What do the Orthodox Believe

What do we believe? It is more to ask: "in whom do we put our trust?" "Believe" is a very vague word. Often it means simply holding an opinion without demonstrable evidence. But our faith is not an opinion, not one of many possible views. It is an affirmation of what ultimate reality is-dependable, trustable reality.

We do not put our trust either in the ancient character of our Church or in any dogmas or doctrines. Our trust is in the One True God-Father, Son and Holy Spirit, eternal, self-existent, indivisible, infinite, incomprehensible, glorious, holy, not created or owing his being to something else, all-sovereign, Creator of the whole universe. All things are from Him. We too have our being from Him, acknowledge him as the source of our being. Of the being of all else, of all good and therefore worthy of adoration and praise perpectual.

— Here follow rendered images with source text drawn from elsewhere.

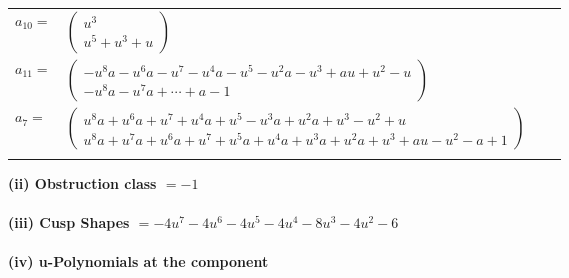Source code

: \documentclass[1p]{elsarticle_modified}
\theoremstyle{definition}
\begin{document}
\begin{tabular}{m{7pt} m{180pt} m{7pt} m{180pt} }
\flushright $a_{10}=$&$\begin{pmatrix}u^3\\u^5+u^3+u\end{pmatrix}$ \\
\flushright $a_{11}=$&$\begin{pmatrix}- u^8 a- u^6 a- u^7- u^4 a- u^5- u^2 a- u^3+a u+u^2- u\\- u^8 a- u^7 a+\cdots+a-1\end{pmatrix}$ \\
\flushright $a_{7}=$&$\begin{pmatrix}u^8 a+u^6 a+u^7+u^4 a+u^5- u^3 a+u^2 a+u^3- u^2+u\\u^8 a+u^7 a+u^6 a+u^7+u^5 a+u^4 a+u^3 a+u^2 a+u^3+a u- u^2- a+1\end{pmatrix}$\\&\end{tabular}
\flushleft \textbf{(ii) Obstruction class $= -1$}\\~\\
\flushleft \textbf{(iii) Cusp Shapes $= -4 u^7-4 u^6-4 u^5-4 u^4-8 u^3-4 u^2-6$}\\~\\
\newpage\renewcommand{\arraystretch}{1}
\flushleft \textbf{(iv) u-Polynomials at the component}\newline \\
\end{document}
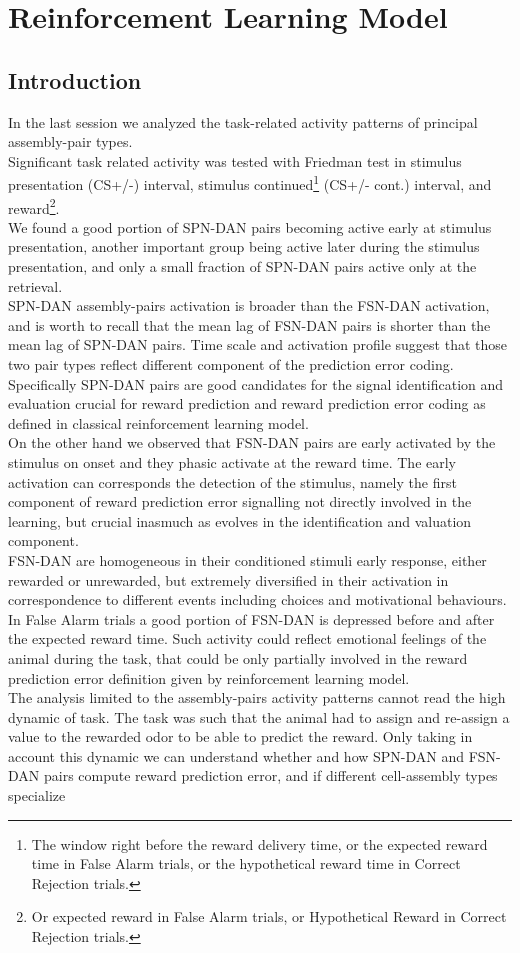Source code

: \chapter{Reinforcement Learning Model}
\label{chap:RLModel}
\section{Introduction}
\label{sec:IntroRL}
In the last session we analyzed the task-related activity patterns of principal assembly-pair types.\\Significant task related activity was tested with Friedman test in stimulus presentation (CS+/-) interval, stimulus continued\footnote{The window right before the reward delivery time, or the expected reward time in False Alarm trials, or the hypothetical reward time in Correct Rejection trials.} (CS+/- cont.) interval, and reward\footnote{Or expected reward in False Alarm trials, or Hypothetical Reward in Correct Rejection trials.}.\\We found a good portion of SPN-DAN pairs becoming active early at stimulus presentation, another important group being active later during the stimulus presentation, and only a small fraction of SPN-DAN pairs active only at the retrieval.\\SPN-DAN assembly-pairs activation is broader than the FSN-DAN activation, and is worth to recall that the mean lag of FSN-DAN pairs is shorter than the mean lag of SPN-DAN pairs. Time scale and activation profile suggest that those two pair types reflect different component of the prediction error coding. Specifically SPN-DAN pairs are good candidates for the signal identification and evaluation crucial for reward prediction and reward prediction error coding as defined in classical reinforcement learning model.\\On the other hand we observed that FSN-DAN pairs are early activated by the stimulus on onset and they phasic activate at the reward time. The early activation can corresponds the detection of the stimulus, namely the first component of reward prediction error signalling not directly involved in the learning, but crucial inasmuch as evolves in the identification and valuation component.\\FSN-DAN are homogeneous in their conditioned stimuli early response, either rewarded or unrewarded, but extremely diversified in their activation in correspondence to different events including choices and motivational behaviours. In False Alarm trials a good portion of FSN-DAN is depressed before and after the expected reward time. Such activity could reflect emotional feelings of the animal during the task, that could be only partially involved in the reward prediction error definition given by reinforcement learning model.\\The analysis limited to the assembly-pairs activity patterns cannot read the high dynamic of task. The task was such that the animal had to assign and re-assign a value to the rewarded odor to be able to predict the reward. Only taking in account this dynamic we can understand whether and how SPN-DAN and FSN-DAN pairs compute reward prediction error, and if different cell-assembly types specialize 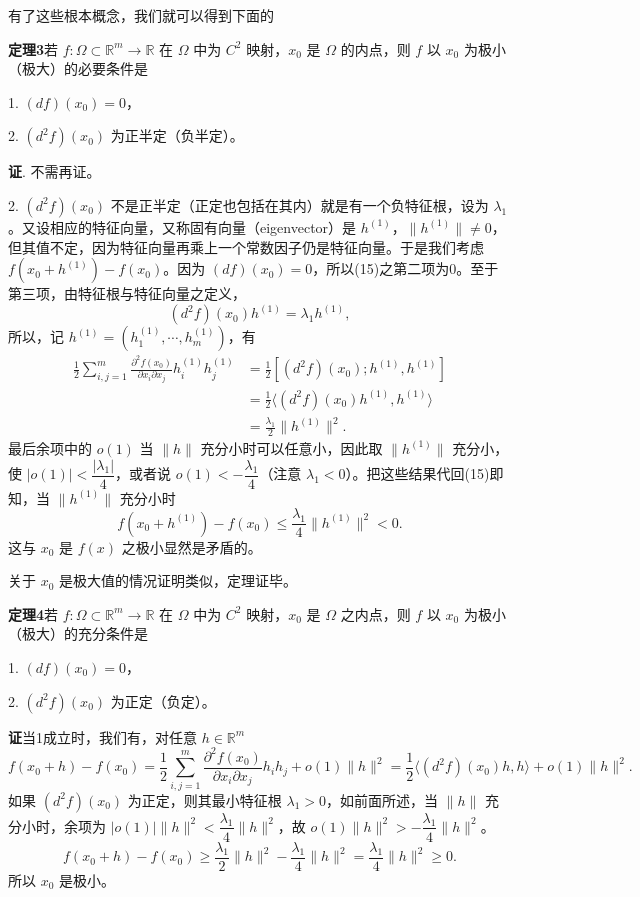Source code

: 有了这些根本概念，我们就可以得到下面的

\noindent\textbf{定理3}\quad 若 $f:\Omega\subset\mathbb R^m\to\mathbb R$ 在 $\Omega$ 中为 $C^2$ 映射，$x_0$ 是 $\Omega$ 的内点，则 $f$ 以 $x_0$ 为极小（极大）的必要条件是

1. $(df)(x_0)=0$，

2. $(d^2f)(x_0)$ 为正半定（负半定）。

\noindent\textbf{证}. 不需再证。

2. $(d^2f)(x_0)$ 不是正半定（正定也包括在其内）就是有一个负特征根，设为 $\lambda_1$。又设相应的特征向量，又称固有向量（eigenvector）是 $h^{(1)}$，$\lVert h^{(1)}\rVert\ne0$，但其值不定，因为特征向量再乘上一个常数因子仍是特征向量。于是我们考虑 $f(x_0+h^{(1)})-f(x_0)$。因为 $(df)(x_0)=0$，所以(15)之第二项为0。至于第三项，由特征根与特征向量之定义，
\[
 (d^2f)(x_0)h^{(1)}=\lambda_1h^{(1)},
\]
所以，记 $h^{(1)}=(h_1^{(1)},\cdots,h_m^{(1)})$，有
\begin{align*}
 \frac12\sum_{i,j=1}^m\frac{\partial^2f(x_0)}{\partial x_i\partial x_j}h_i^{(1)}h_j^{(1)}
 &=\frac12[(d^2f)(x_0);h^{(1)},h^{(1)}]\\
 &=\frac12\langle(d^2f)(x_0)h^{(1)},h^{(1)}\rangle\\
 &=\frac{\lambda_1}{2}\lVert h^{(1)}\rVert^2.
\end{align*}
最后余项中的 $o(1)$ 当 $\lVert h\rVert$ 充分小时可以任意小，因此取 $\lVert h^{(1)}\rVert$ 充分小，使 $|o(1)|<\dfrac{|\lambda_1|}{4}$，或者说 $o(1)<-\dfrac{\lambda_1}{4}$（注意 $\lambda_1<0$）。把这些结果代回(15)即知，当 $\lVert h^{(1)}\rVert$ 充分小时
\[
 f(x_0+h^{(1)})-f(x_0)\le\frac{\lambda_1}{4}\lVert h^{(1)}\rVert^2<0.
\]
这与 $x_0$ 是 $f(x)$ 之极小显然是矛盾的。

关于 $x_0$ 是极大值的情况证明类似，定理证毕。

\noindent\textbf{定理4}\quad 若 $f:\Omega\subset\mathbb R^m\to\mathbb R$ 在 $\Omega$ 中为 $C^2$ 映射，$x_0$ 是 $\Omega$ 之内点，则 $f$ 以 $x_0$ 为极小（极大）的充分条件是

1. $(df)(x_0)=0$，

2. $(d^2f)(x_0)$ 为正定（负定）。

\noindent\textbf{证}\quad 当1成立时，我们有，对任意 $h\in\mathbb R^m$
\[
 f(x_0+h)-f(x_0)=\frac12\sum_{i,j=1}^m\frac{\partial^2f(x_0)}{\partial x_i\partial x_j}h_i h_j+o(1)\lVert h\rVert^2
 =\frac12\langle(d^2f)(x_0)h,h\rangle+o(1)\lVert h\rVert^2.
\]
如果 $(d^2f)(x_0)$ 为正定，则其最小特征根 $\lambda_1>0$，如前面所述，当 $\lVert h\rVert$ 充分小时，余项为 $|o(1)|\lVert h\rVert^2<\dfrac{\lambda_1}{4}\lVert h\rVert^2$，故 $o(1)\lVert h\rVert^2>-\dfrac{\lambda_1}{4}\lVert h\rVert^2$。
\[
 f(x_0+h)-f(x_0)\ge\frac{\lambda_1}{2}\lVert h\rVert^2-\frac{\lambda_1}{4}\lVert h\rVert^2
 =\frac{\lambda_1}{4}\lVert h\rVert^2\ge0.
\]
所以 $x_0$ 是极小。

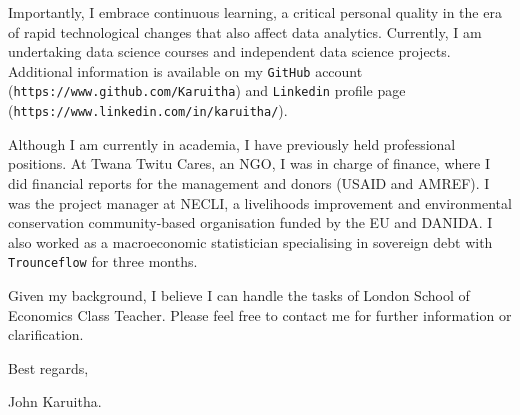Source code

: \documentclass[
  12pt,
]{article}
\begin{document}
Importantly, I embrace continuous learning, a critical personal quality
in the era of rapid technological changes that also affect data
analytics. Currently, I am undertaking data science courses and
independent data science projects. Additional information is available
on my \texttt{GitHub} account (\texttt{https://www.github.com/Karuitha})
and \texttt{Linkedin} profile page
(\texttt{https://www.linkedin.com/in/karuitha/}).

Although I am currently in academia, I have previously held professional
positions. At Twana Twitu Cares, an NGO, I was in charge of finance,
where I did financial reports for the management and donors (USAID and
AMREF). I was the project manager at NECLI, a livelihoods improvement
and environmental conservation community-based organisation funded by
the EU and DANIDA. I also worked as a macroeconomic statistician
specialising in sovereign debt with \texttt{Trounceflow} for three
months.

Given my background, I believe I can handle the tasks of London School
of Economics Class Teacher. Please feel free to contact me for further
information or clarification.

Best regards,

John Karuitha.
\end{document}
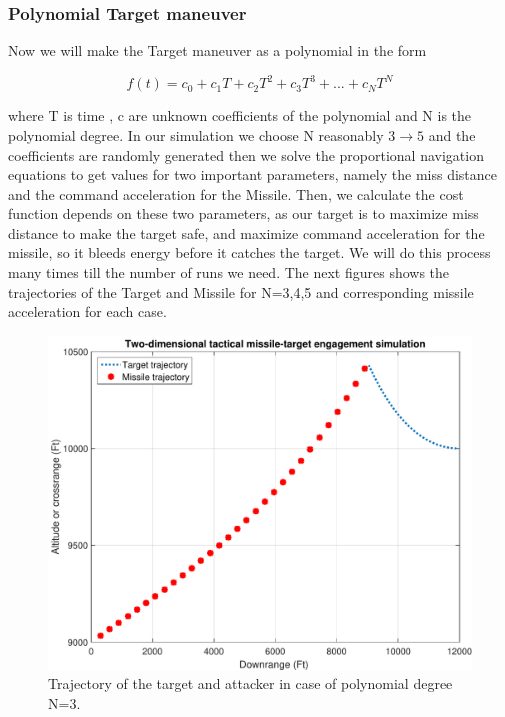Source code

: \subsubsection{Polynomial Target maneuver}
Now we will make the Target maneuver as a polynomial in the form

\begin{equation}
	f(t) = c_0 + c_1 T + c_2 T^2 + c_3 T^3 + ... + c_N T^N
\end{equation} 

where T is time , c are unknown coefficients of the polynomial and N is the polynomial degree.
In our simulation we choose N reasonably $3\to5$ and the coefficients are randomly generated then we solve the proportional navigation equations to get values for two important parameters, namely the miss distance and the command acceleration for the Missile. Then, we calculate the cost function depends on these two parameters, as our target is to maximize miss distance to make the target safe, and maximize command acceleration for the missile, so it bleeds energy before it catches the target. We will do this process many times till the number of runs we need. The next figures shows the trajectories of the Target and Missile for N=3,4,5 and corresponding missile acceleration for each case.

\begin{figure}[htb]
	\centering
	\includegraphics[scale = 0.75]{fig/trajectoryP3.pdf}
	\caption{Trajectory of the target and attacker in case of polynomial degree N=3.}
	\label{trajectoryP3}
\end{figure}


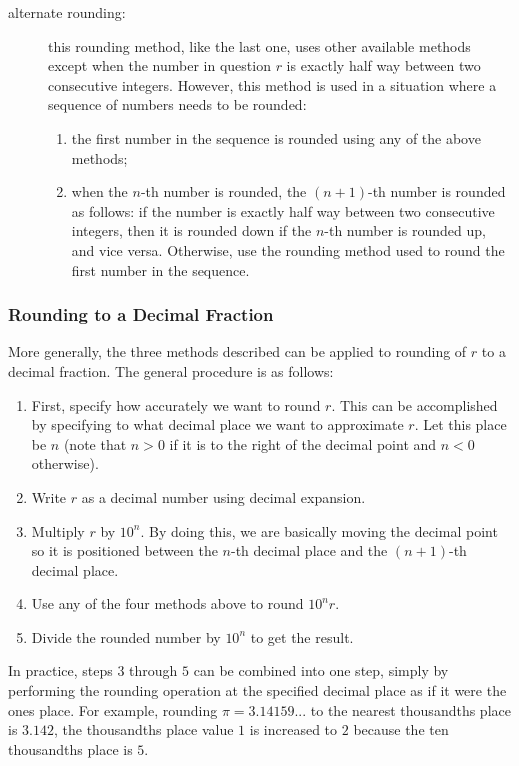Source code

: \documentclass[12pt]{article}
\begin{document}
\begin{description}
\item[alternate rounding:] this rounding method, like the last one, uses other available methods except when the number in question $r$ is exactly half way between two consecutive integers.  However, this method is used in a situation where a sequence of numbers needs to be rounded:  
\begin{enumerate}
\item
the first number in the sequence is rounded using any of the above methods;
\item
when the $n$-th number is rounded, the $(n+1)$-th number is rounded as follows: if the number is exactly half way between two consecutive integers, then it is rounded down if the $n$-th number is rounded up, and vice versa.  Otherwise, use the rounding method used to round the first number in the sequence.
\end{enumerate}
\end{description}

\subsubsection*{Rounding to a Decimal Fraction}

More generally, the three methods described can be applied to rounding of $r$ to a decimal fraction.  The general procedure is as follows:
\begin{enumerate}
\item
First, specify how accurately we want to round $r$.  This can be accomplished by specifying to what decimal place we want to approximate $r$.  Let this place be $n$ (note that $n>0$ if it is to the right of the decimal point and $n<0$ otherwise).
\item
Write $r$ as a decimal number using decimal expansion.
\item
Multiply $r$ by $10^n$.  By doing this, we are basically moving the decimal point so it is positioned between the $n$-th decimal place and the $(n+1)$-th decimal place.
\item
Use any of the four methods above to round $10^nr$.
\item
Divide the rounded number by $10^n$ to get the result.
\end{enumerate}

In practice, steps $3$ through $5$ can be combined into one step, simply by performing the rounding operation at the specified decimal place as if it were the ones place.  For example, rounding $\pi=3.14159...$ to the nearest thousandths place is $3.142$, the thousandths place value $1$ is increased to $2$ because the ten thousandths place is $5$.
\end{document}
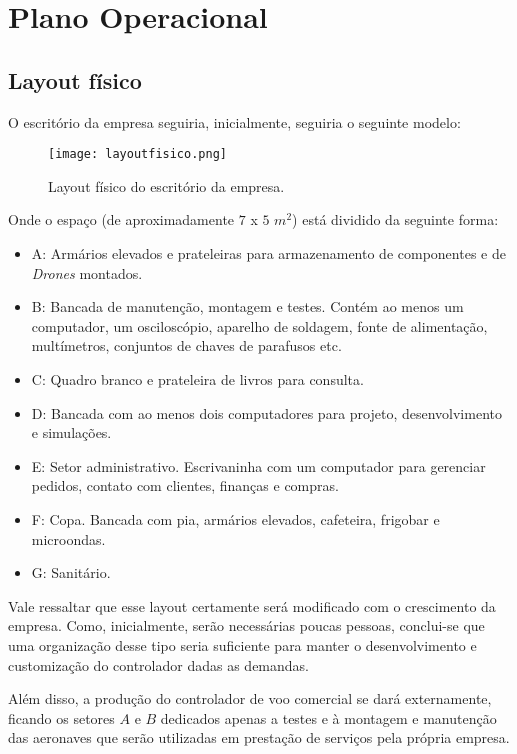 \section{Plano Operacional}

\subsection{Layout físico}

O escritório da empresa seguiria, inicialmente, seguiria o seguinte
modelo:

\begin{figure}[H]
\centering
\texttt{[image: layoutfisico.png]}
\caption{Layout físico do escritório da empresa.}
\label{fig:layoutfisico}
\end{figure}

Onde o espaço (de aproximadamente $7$ x $5$ $m^2$) está dividido
da seguinte forma:

\begin{itemize}
	\item A: Armários elevados e prateleiras para armazenamento de 
	componentes e de \emph{Drones} montados.
	\item B: Bancada de manutenção, montagem e testes. Contém ao 
	menos um computador, um osciloscópio, aparelho de soldagem, 
	fonte de alimentação, multímetros, conjuntos de chaves de 
	parafusos etc.
	\item C: Quadro branco e prateleira de livros para consulta.
	\item D: Bancada com ao menos dois computadores para projeto,
	desenvolvimento e simulações.
	\item E: Setor administrativo. Escrivaninha com um computador
	para gerenciar pedidos, contato com clientes, finanças e 
	compras.
	\item F: Copa. Bancada com pia, armários elevados, cafeteira,
	frigobar e microondas.
	\item G: Sanitário.
\end{itemize}

Vale ressaltar que esse layout certamente será modificado com 
o crescimento da empresa. Como, inicialmente, serão necessárias
poucas pessoas, conclui-se que uma organização desse tipo seria
suficiente para manter o desenvolvimento e customização do 
controlador dadas as demandas.


Além disso, a produção do controlador de voo comercial se dará 
externamente, ficando os setores $A$ e $B$ dedicados apenas a 
testes e à montagem e manutenção das aeronaves que serão utilizadas 
em prestação de serviços pela própria empresa.

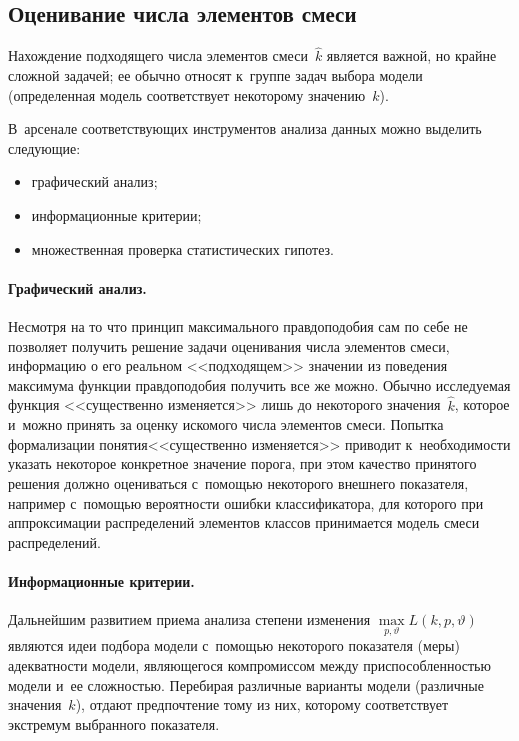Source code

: \begin{multicols}{2}
\section{Оценивание числа элементов смеси}

     Нахождение подходящего числа элементов смеси~$\hat{k}$ является
важной, но крайне сложной задачей; ее обычно относят к~группе задач выбора
модели (определенная модель соответствует некоторому значению~$k$).

В~арсенале соответствующих инструментов анализа данных можно выделить
сле\-ду\-ющие:
     \begin{itemize}
\item графический анализ;
\item информационные критерии;
\item множественная проверка статистических гипотез.
\end{itemize}

\vspace*{-3pt}

     \paragraph*{Графический анализ.} Несмотря на то что принцип
максимального правдоподобия сам по себе не позволяет получить решение
задачи оценивания чис\-ла элементов смеси, информацию о его реальном
<<подходящем>> значении из поведения максимума функции правдоподобия
получить все же можно. Обычно исследуемая функция <<существенно
изменяется>> лишь до некоторого значения~$\hat{k}$, которое и~можно
принять за оценку искомого числа элементов смеси. Попытка формализации
понятия\linebreak <<существенно изменяется>> приводит к~не\-об\-хо\-ди\-мости указать
некоторое конкретное значение порога, при этом качество принятого решения
должно оцениваться с~по\-мощью некоторого внешнего\linebreak
 показателя, например с~помощью вероятности ошибки классификатора, для которого при
аппроксимации распределений элементов классов принимается модель смеси
распределений.

\vspace*{-3pt}

     \paragraph*{Информационные критерии.} Дальнейшим развитием
приема анализа степени изменения $\max\limits_{p,\vartheta} L(k,p,\vartheta)$
являются идеи подбора модели с~помощью некоторого показателя (меры)
адекватности модели, являющегося компромиссом между приспособленностью
модели и~ее сложностью. Перебирая различные варианты модели (различные
значения~$k$), отдают предпочтение тому из них, которому соответствует
экстремум выбранного показателя.


\end{multicols}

About the First Person of the Trinity, the Father we know only what the Son and the Spirit have revealed to us, and still continue to reveal. The knowledge or statable doctrine, but true worship in the community of Faith. True knowledge of God comes through the quality of our life than through intellectual clarification. Some things, however we can affirm conceptually, knowing well that these concepts do not fully conform to reality.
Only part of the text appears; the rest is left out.